Nonobstant toute stipulation contraire, les frais engagés excluent les honoraires extrajudiciaires dus par le créancier pour des services professionnels qu'il a requis pour recouvrer le capital et les intérêts garantis par l'hypothèque ou pour conserver le bien grevé.
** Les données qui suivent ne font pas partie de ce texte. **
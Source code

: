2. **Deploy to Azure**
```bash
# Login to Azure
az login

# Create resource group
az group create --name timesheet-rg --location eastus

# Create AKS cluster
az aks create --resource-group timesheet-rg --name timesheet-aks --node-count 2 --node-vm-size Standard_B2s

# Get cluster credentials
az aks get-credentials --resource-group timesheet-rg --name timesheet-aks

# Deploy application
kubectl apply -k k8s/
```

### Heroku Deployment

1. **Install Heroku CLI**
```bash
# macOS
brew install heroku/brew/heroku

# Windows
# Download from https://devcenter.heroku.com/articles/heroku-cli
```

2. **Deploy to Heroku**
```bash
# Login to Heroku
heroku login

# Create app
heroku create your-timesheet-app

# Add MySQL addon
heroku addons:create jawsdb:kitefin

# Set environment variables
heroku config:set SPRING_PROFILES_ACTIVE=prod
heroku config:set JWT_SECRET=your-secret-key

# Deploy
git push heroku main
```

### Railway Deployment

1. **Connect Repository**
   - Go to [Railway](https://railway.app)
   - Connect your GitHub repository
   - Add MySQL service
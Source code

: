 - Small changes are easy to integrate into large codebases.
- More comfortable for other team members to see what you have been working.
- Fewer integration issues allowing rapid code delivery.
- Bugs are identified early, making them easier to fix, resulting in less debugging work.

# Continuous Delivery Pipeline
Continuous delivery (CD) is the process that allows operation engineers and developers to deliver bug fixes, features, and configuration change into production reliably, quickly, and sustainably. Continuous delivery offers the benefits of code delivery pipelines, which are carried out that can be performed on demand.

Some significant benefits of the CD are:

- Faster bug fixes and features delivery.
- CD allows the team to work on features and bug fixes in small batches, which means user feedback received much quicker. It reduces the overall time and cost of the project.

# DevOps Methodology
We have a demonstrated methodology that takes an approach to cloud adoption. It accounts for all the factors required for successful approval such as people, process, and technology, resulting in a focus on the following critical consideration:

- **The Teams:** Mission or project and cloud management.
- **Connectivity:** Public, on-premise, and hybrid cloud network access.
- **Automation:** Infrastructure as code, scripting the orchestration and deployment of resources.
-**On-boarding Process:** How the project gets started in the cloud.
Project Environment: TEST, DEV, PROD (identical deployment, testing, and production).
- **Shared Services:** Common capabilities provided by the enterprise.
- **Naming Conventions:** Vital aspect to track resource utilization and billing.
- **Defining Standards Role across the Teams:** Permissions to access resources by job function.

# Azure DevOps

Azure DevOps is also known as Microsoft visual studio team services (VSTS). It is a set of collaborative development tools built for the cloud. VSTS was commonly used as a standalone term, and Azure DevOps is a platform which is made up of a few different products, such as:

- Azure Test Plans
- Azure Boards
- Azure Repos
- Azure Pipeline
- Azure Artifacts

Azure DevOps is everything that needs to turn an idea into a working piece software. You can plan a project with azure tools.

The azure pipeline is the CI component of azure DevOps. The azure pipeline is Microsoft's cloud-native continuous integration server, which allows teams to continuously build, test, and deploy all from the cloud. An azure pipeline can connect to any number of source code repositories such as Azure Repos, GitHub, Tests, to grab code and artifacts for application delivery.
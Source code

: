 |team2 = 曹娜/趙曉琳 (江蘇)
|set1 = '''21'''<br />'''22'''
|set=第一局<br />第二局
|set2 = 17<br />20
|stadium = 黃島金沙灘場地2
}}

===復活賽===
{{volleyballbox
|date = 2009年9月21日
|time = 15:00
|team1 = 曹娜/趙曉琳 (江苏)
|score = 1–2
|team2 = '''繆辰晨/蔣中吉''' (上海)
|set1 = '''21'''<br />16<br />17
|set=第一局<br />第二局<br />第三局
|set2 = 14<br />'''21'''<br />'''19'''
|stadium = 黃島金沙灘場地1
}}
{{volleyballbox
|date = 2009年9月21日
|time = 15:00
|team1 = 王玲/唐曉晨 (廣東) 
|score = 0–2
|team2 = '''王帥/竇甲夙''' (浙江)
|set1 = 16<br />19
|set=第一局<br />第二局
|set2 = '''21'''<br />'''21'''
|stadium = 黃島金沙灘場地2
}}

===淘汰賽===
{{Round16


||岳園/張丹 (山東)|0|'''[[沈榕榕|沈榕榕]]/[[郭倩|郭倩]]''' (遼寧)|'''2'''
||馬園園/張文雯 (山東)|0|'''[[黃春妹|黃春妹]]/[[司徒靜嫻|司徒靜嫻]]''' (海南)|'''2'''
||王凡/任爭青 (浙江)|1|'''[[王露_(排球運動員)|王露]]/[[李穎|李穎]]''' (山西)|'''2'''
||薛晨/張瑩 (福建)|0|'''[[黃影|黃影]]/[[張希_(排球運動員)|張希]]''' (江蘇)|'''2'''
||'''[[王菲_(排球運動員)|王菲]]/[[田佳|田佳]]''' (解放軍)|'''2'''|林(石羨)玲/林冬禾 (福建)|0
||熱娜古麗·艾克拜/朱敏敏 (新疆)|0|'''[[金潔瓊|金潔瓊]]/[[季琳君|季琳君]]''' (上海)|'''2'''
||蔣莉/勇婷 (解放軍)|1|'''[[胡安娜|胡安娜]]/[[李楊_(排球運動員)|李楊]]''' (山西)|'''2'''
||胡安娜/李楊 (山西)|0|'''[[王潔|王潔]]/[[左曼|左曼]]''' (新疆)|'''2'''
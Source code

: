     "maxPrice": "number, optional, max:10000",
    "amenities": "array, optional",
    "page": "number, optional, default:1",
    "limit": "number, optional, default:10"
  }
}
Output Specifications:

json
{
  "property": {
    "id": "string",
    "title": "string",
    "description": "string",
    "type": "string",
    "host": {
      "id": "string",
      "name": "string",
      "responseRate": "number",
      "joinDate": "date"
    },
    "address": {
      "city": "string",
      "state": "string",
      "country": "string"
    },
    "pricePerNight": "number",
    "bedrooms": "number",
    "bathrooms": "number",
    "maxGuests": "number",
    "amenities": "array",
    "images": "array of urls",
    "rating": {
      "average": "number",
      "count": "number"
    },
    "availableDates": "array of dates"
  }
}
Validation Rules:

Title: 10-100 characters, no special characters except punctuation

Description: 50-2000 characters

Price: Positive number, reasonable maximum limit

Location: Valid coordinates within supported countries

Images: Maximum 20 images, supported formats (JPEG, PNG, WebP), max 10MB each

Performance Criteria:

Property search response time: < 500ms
[33] Puisqu'il s'agit d'une loi déclaratoire, cela signifie que l'article 2762 C.c.Q. tel qu'il est maintenant libellé s'applique même aux honoraires extrajudiciaires encourus avant le 13 juin 2002. La Cour supérieure, sous la plume du juge Jean Bouchard, s'est déjà prononcée clairement
à ce sujet :
3. Le Code civil du Québec, à l'article 2762, traite de cette question. Cette disposition énonce très clairement, depuis le 13 juin 2002, date de la sanction du projet de Loi no 50 intitulé Loi modifiant le Code Civil et d'autres dispositions législatives (2002, chapitre 19, art. 12), que : " Art. 2762. Le créancier qui a donné un préavis d'exercice d'un droit hypothécaire n'a le droit d'exiger du débiteur aucune indemnité autre que les intérêts échus et les frais engagés. Nonobstant toute stipulation contraire, les frais engagés excluent les honoraires extrajudiciaires dus par le créancier pour des services professionnels qu'il a requis pour recouvrer le capital et les intérêts garantis par l'hypothèque ou pour conserver le bien grevé ".
4. La requérante soutient toutefois que cette disposition est de droit nouveau, qu'elle modifie le droit antérieur et que partant, elle ne peut avoir d'effet rétroactif, tous les faits pertinents étant survenus en l'espèce avant la sanction du projet de loi.
5. Le Tribunal n'est pas d'accord avec cette proposition, étant plutôt d'avis qu'il est en présence d'une loi déclaratoire dont le but était de préciser le droit antérieur et de mettre fin à une controverse jurisprudentielle. Il faut préciser ici que l'article 2762, avant l'amendement de 2002, ne comportait que le premier alinéa. Les tribunaux ayant majoritairement décidé que l'expression " frais engagés " pouvait couvrir les honoraires d'avocat encourus par le créancier, le législateur est intervenu et a amendé cet article en ajoutant le second alinéa où il est clairement précisé que ce n'est pas le cas (voir, Baudouin, Renaud, Code civil du Québec annoté, 2001, 4e édition, Wilson & Lafleur, Tome 2, # 2762/1).
6. S'agissant d'une loi déclaratoire, et c'est là l'intérêt de distinguer, celle-ci s'applique aux faits survenus avant son adoption, avec pour résultat que la requérante ne peut exiger de l'intimé le paiement des honoraires qu'elle a payés à son avocat pour recouvrer sa créance (Pierre-André Côté, Interprétation des lois, 3e édition, Les éditions Thémis, 1999, p. 663).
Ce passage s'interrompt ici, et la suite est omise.